Sprinkles turning into drops

Thursday was an interesting day. It rained all day so I decided to stay home and try out my baking and cooking skills. For once, my cooking skills turned out better than my baking. I got up and started a roast at 10 a.m. and let it simmer all day till about 6. Mmm It was so good! I made apple bread for dessert. That one the other hand looked horrible but it tasted pretty good!





Scary looking. But still taste, and that's all that matters right??

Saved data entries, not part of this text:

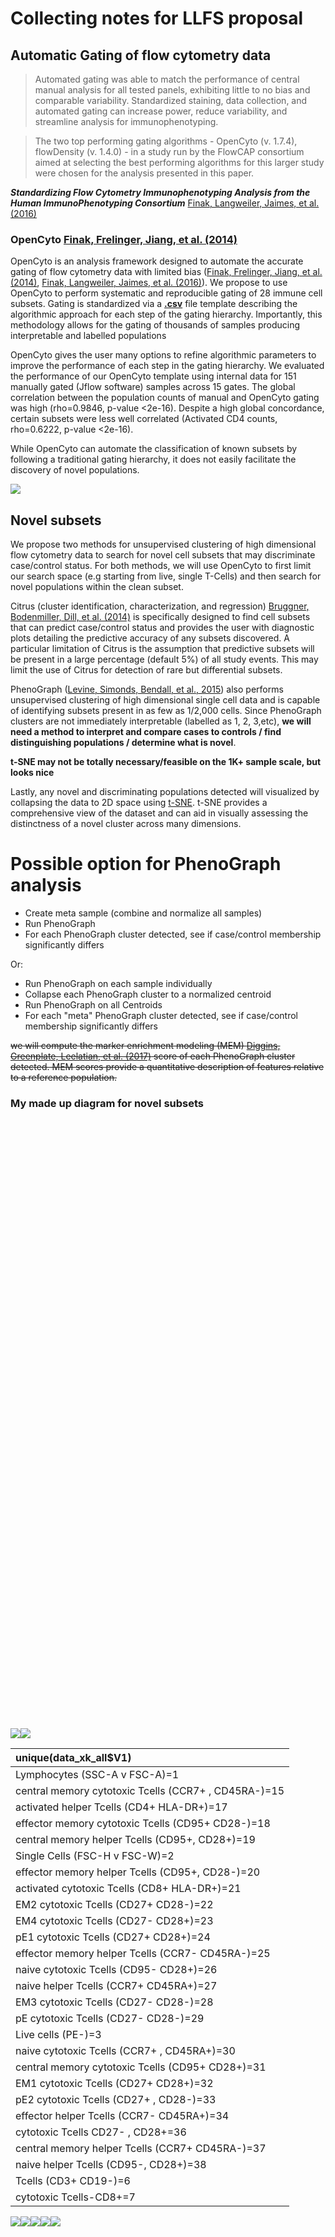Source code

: # Collecting notes for LLFS proposal



## Automatic Gating of flow cytometry data

>  Automated gating was able to match the performance of central manual analysis for all tested panels, exhibiting little to no bias and comparable variability. Standardized staining, data collection, and automated gating can increase power, reduce variability, and streamline analysis for immunophenotyping.

> The two top performing gating algorithms - OpenCyto (v. 1.7.4), flowDensity (v. 1.4.0) - in a study run by the FlowCAP consortium aimed at selecting the best performing algorithms for this larger study were chosen for the analysis presented in this paper. 

***Standardizing Flow Cytometry Immunophenotyping Analysis from the Human ImmunoPhenotyping Consortium***
<a name=cite-Finak_2016></a>[Finak, Langweiler, Jaimes, et al. (2016)](https://doi.org/10.1038%2Fsrep20686)

### OpenCyto <a name=cite-Finak_2014></a>[Finak, Frelinger, Jiang, et al. (2014)](https://doi.org/10.1371%2Fjournal.pcbi.1003806)



OpenCyto is an analysis framework designed to automate the accurate gating of flow cytometry data with limited bias ([Finak, Frelinger, Jiang, et al. (2014)](https://doi.org/10.1371%2Fjournal.pcbi.1003806), [Finak, Langweiler, Jaimes, et al. (2016)](https://doi.org/10.1038%2Fsrep20686)).  We propose to use OpenCyto to perform systematic and reproducible gating of 28 immune cell subsets. Gating is standardized via a **[.csv](https://github.com/PankratzLab/auto-fcs/blob/master/explore/openCyto/lymph.dev.b.csv)** file template describing the algorithmic approach for each step of the gating hierarchy. Importantly, this methodology allows for the gating of thousands of samples producing interpretable and labelled populations

OpenCyto gives the user many options to refine algorithmic parameters to improve the performance of each step in the gating hierarchy. We evaluated the performance of our OpenCyto template using internal data for 151 manually gated (Jflow software) samples across 15 gates. The global correlation between the population counts of manual and OpenCyto gating was high (rho=0.9846, p-value <2e-16).  Despite a high global concordance, certain subsets were less well correlated (Activated CD4 counts, rho=0.6222, p-value <2e-16).

While OpenCyto can automate the classification of known subsets by following a traditional gating hierarchy, it does not easily facilitate the discovery of novel populations. 



![](index_V2_files/figure-html/unnamed-chunk-1-1.png)<!-- -->


## Novel subsets


We propose two methods for unsupervised clustering of high dimensional flow cytometry data to search for novel cell subsets that may discriminate case/control status. For both methods, we will use OpenCyto to first limit our search space (e.g starting from live, single T-Cells) and then search for novel populations within the clean subset.

Citrus (cluster identification, characterization, and regression) <a name=cite-Bruggner_2014></a>[Bruggner, Bodenmiller, Dill, et al. (2014)](https://doi.org/10.1073%2Fpnas.1408792111) is specifically designed to find cell subsets that can predict case/control status and provides the user with diagnostic plots detailing the predictive accuracy of any subsets discovered. A particular limitation of Citrus is the assumption that predictive subsets will be present in a large percentage (default 5%) of all study events. This may limit the use of Citrus for detection of rare but differential subsets.

PhenoGraph <a name=cite-Levine_2015></a>([Levine, Simonds, Bendall, et al., 2015](https://doi.org/10.1016%2Fj.cell.2015.05.047)) also performs unsupervised clustering of high dimensional single cell data and is capable of identifying subsets present in as few as 1/2,000 cells. Since PhenoGraph clusters are not immediately interpretable (labelled as 1, 2, 3,etc), **we will need a method to interpret and compare cases to controls / find distinguishing populations / determine what is novel**. 

**t-SNE may not be totally necessary/feasible on the 1K+ sample scale, but looks nice**

Lastly, any novel and discriminating populations detected will visualized by collapsing the data to 2D space using [t-SNE](https://lvdmaaten.github.io/publications/papers/JMLR_2008.pdf). t-SNE provides a comprehensive view of the dataset and can aid in visually assessing the distinctness of a novel cluster across many dimensions. 

# Possible option for PhenoGraph analysis

- Create meta sample (combine and normalize all samples)
- Run PhenoGraph
- For each PhenoGraph cluster detected, see if case/control membership significantly differs

Or:

- Run PhenoGraph on each sample individually
- Collapse each PhenoGraph cluster to a normalized centroid
- Run PhenoGraph on all Centroids
- For each "meta" PhenoGraph cluster detected, see if case/control membership significantly differs





~~we will compute the marker enrichment modeling (MEM) <a name=cite-Diggins_2017></a>[Diggins, Greenplate, Leelatian, et al. (2017)](https://doi.org/10.1038%2Fnmeth.4149) score of each PhenoGraph cluster detected. MEM scores provide a quantitative description of features relative to a reference population.~~






  <!-- and Phenograph ([Levine, Simonds, Bendall, et al., 2015](https://doi.org/10.1016%2Fj.cell.2015.05.047)) -->

### My made up diagram for novel subsets

<!--html_preserve--><div id="htmlwidget-ae6ed253ff97faad4f22" style="width:672px;height:480px;" class="visNetwork html-widget"></div>
<script type="application/json" data-for="htmlwidget-ae6ed253ff97faad4f22">{"x":{"nodes":{"id":[1,2,3,4,5,6,7],"group":["chr","chr","chr","chr","chr","chr","chr"],"label":["OpenCyto:trim to primary subset","Primary subset (T- or B-Cells?)","Phenograph","Compute MEM score","Find discriminating populations for Case/Control","Citrus","Visualize with t-SNE"],"shape":["ellipse","ellipse","ellipse","ellipse","ellipse","ellipse","ellipse"]},"edges":{"id":[1,2,3,4,5,6,7,8],"from":[1,2,2,3,4,5,6,5],"to":[2,3,6,4,5,7,5,7],"label":["related","related","related","related","related","related","related","related"]},"nodesToDataframe":true,"edgesToDataframe":true,"options":{"width":"100%","height":"100%","nodes":{"shape":"dot"},"manipulation":{"enabled":false},"edges":{"arrows":{"to":{"enabled":true,"scaleFactor":1}}},"physics":{"stabilization":{"enabled":true,"onlyDynamicEdges":false,"fit":true}},"layout":{"improvedLayout":true}},"groups":"chr","width":null,"height":null,"idselection":{"enabled":false},"byselection":{"enabled":false},"main":null,"submain":null,"footer":null},"evals":[],"jsHooks":[]}</script><!--/html_preserve--><!--html_preserve--><div id="htmlwidget-c804f419c0c3ffdbf4ab" style="width:672px;height:480px;" class="grViz html-widget"></div>
<script type="application/json" data-for="htmlwidget-c804f419c0c3ffdbf4ab">{"x":{"diagram":"digraph {\n\ngraph [layout = \"neato\",\n       outputorder = \"edgesfirst\"]\n\nnode [fontname = \"Helvetica\",\n     fontsize = \"10\",\n     shape = \"circle\",\n     fixedsize = \"true\",\n     width = \"0.5\",\n     style = \"filled\",\n     fillcolor = \"aliceblue\",\n     color = \"gray70\",\n     fontcolor = \"gray50\"]\n\nedge [len = \"1.5\",\n     color = \"gray40\",\n     arrowsize = \"0.5\"]\n\n  \"1\" [label = \"OpenCyto:trim to primary subset\", shape = \"ellipse\"] \n  \"2\" [label = \"Primary subset (T- or B-Cells?)\", shape = \"ellipse\"] \n  \"3\" [label = \"Phenograph\", shape = \"ellipse\"] \n  \"4\" [label = \"Compute MEM score\", shape = \"ellipse\"] \n  \"5\" [label = \"Find discriminating populations for Case/Control\", shape = \"ellipse\"] \n  \"6\" [label = \"Citrus\", shape = \"ellipse\"] \n  \"7\" [label = \"Visualize with t-SNE\", shape = \"ellipse\"] \n\"1\"->\"2\" [id = \"1\"] \n\"2\"->\"3\" [id = \"2\"] \n\"2\"->\"6\" [id = \"3\"] \n\"3\"->\"4\" [id = \"4\"] \n\"4\"->\"5\" [id = \"5\"] \n\"5\"->\"7\" [id = \"6\"] \n\"6\"->\"5\" [id = \"7\"] \n\"5\"->\"7\" [id = \"8\"] \n}","config":{"engine":null,"options":null}},"evals":[],"jsHooks":[]}</script><!--/html_preserve-->


<!-- ### PhenoGraph -->
<!-- ([Levine, Simonds, Bendall, et al., 2015](https://doi.org/10.1016%2Fj.cell.2015.05.047)) -->

<!-- PhenoGraph performs unsupervised clustering of high dimensional single cell data allowing for the discovery of novel subtypes. We propose to use OpenCyto to first limit our search space (e.g starting from live, single T-Cells) and then search for novel populations within the clean subset. -->

<!-- PhenoGraph produces results that are numerically labelled populations, but do not have an immediate interpretation. In order interpret the PhenoGraph results, we will compute the MEM [Diggins, Greenplate, Leelatian, et al. (2017)](https://doi.org/10.1038%2Fnmeth.4149) score of each PhenoGraph cluster allowing for (magical) comparisons between cases and controls. -->


<!-- # Phenograph examples -->

![](index_V2_files/figure-html/pgraph-1.png)<!-- -->![](index_V2_files/figure-html/pgraph-2.png)<!-- -->


|unique(data_xk_all$V1)                               |
|:----------------------------------------------------|
|Lymphocytes (SSC-A v FSC-A)=1                        |
|central memory cytotoxic Tcells (CCR7+ , CD45RA-)=15 |
|activated helper Tcells (CD4+ HLA-DR+)=17            |
|effector memory cytotoxic Tcells (CD95+ CD28-)=18    |
|central memory helper Tcells (CD95+, CD28+)=19       |
|Single Cells (FSC-H v FSC-W)=2                       |
|effector memory helper Tcells (CD95+, CD28-)=20      |
|activated cytotoxic Tcells (CD8+ HLA-DR+)=21         |
|EM2 cytotoxic Tcells (CD27+  CD28-)=22               |
|EM4 cytotoxic Tcells (CD27-  CD28+)=23               |
|pE1 cytotoxic Tcells (CD27+  CD28+)=24               |
|effector memory helper Tcells (CCR7- CD45RA-)=25     |
|naive cytotoxic Tcells (CD95- CD28+)=26              |
|naive helper Tcells (CCR7+ CD45RA+)=27               |
|EM3 cytotoxic Tcells (CD27-  CD28-)=28               |
|pE cytotoxic Tcells (CD27-  CD28-)=29                |
|Live cells (PE-)=3                                   |
|naive cytotoxic Tcells (CCR7+ , CD45RA+)=30          |
|central memory cytotoxic Tcells (CD95+ CD28+)=31     |
|EM1 cytotoxic Tcells (CD27+  CD28+)=32               |
|pE2 cytotoxic Tcells (CD27+ , CD28-)=33              |
|effector helper Tcells (CCR7- CD45RA+)=34            |
|cytotoxic Tcells CD27- , CD28+=36                    |
|central memory helper Tcells (CCR7+ CD45RA-)=37      |
|naive helper Tcells (CD95-, CD28+)=38                |
|Tcells (CD3+ CD19-)=6                                |
|cytotoxic Tcells-CD8+=7                              |

![](index_V2_files/figure-html/pgraphs3-1.png)<!-- -->![](index_V2_files/figure-html/pgraphs3-2.png)<!-- -->![](index_V2_files/figure-html/pgraphs3-3.png)<!-- -->![](index_V2_files/figure-html/pgraphs3-4.png)<!-- -->![](index_V2_files/figure-html/pgraphs3-5.png)<!-- -->


<!-- ***t-SNE is a visualization method, and not sure if it can be directly used for automated novel subset detection*** -->


<!-- ### Citrus -->
<!-- [Bruggner, Bodenmiller, Dill, et al. (2014)](https://doi.org/10.1073%2Fpnas.1408792111) -->



<!-- May be good choice for Aim 1: -->

<!-- >  Citrus (cluster identification, characterization, and regression), a data-driven approach for the identification of stratifying subpopulations in multidimensional cytometry datasets. -->

<!-- Citrus was designed to detect stratifying cell populations between cases and controls. -->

Sometimes Thursday I hurt my back. Not sure how I did it but I did. So I spent Friday at Urgent Care and they concluded I have a lumbar sprain. How the heck you sprain your lower back while doing nothing I'm not sure. But I somehow did it. I really need to live in a bubble. I got some nice muscle relaxers and a few pain pills. I do feel somewhat better today. Thanks to a wonderful heating pad.

I did find some bad news out thanks to facebook. A family friend lost her brother. Another wife lost her husband. I don't know what it is, but that alone makes me hurt. I hurt knowing what they're going to go through. What they're going to experience, and how much their life is going to change. It breaks my heart. This is one thing I wish I could protect from anybody. The hurt, the loneliness, the pain both emotionally and physically. One may not think that when you experience grief you don't experience a physical pain, but you do. It hurts so bad. No pain reliever to take it away you just have to deal. Along with everything else in your new life. You have to learn to deal.

It's like a boulder just hit me. Every time I hear of death I am sent spiraling back down the mountain. Back to were I started, except this time a little different. I'm a little stronger, and I know what to expect. Who  needs to hike up Mt. Everest when you have life to hike through.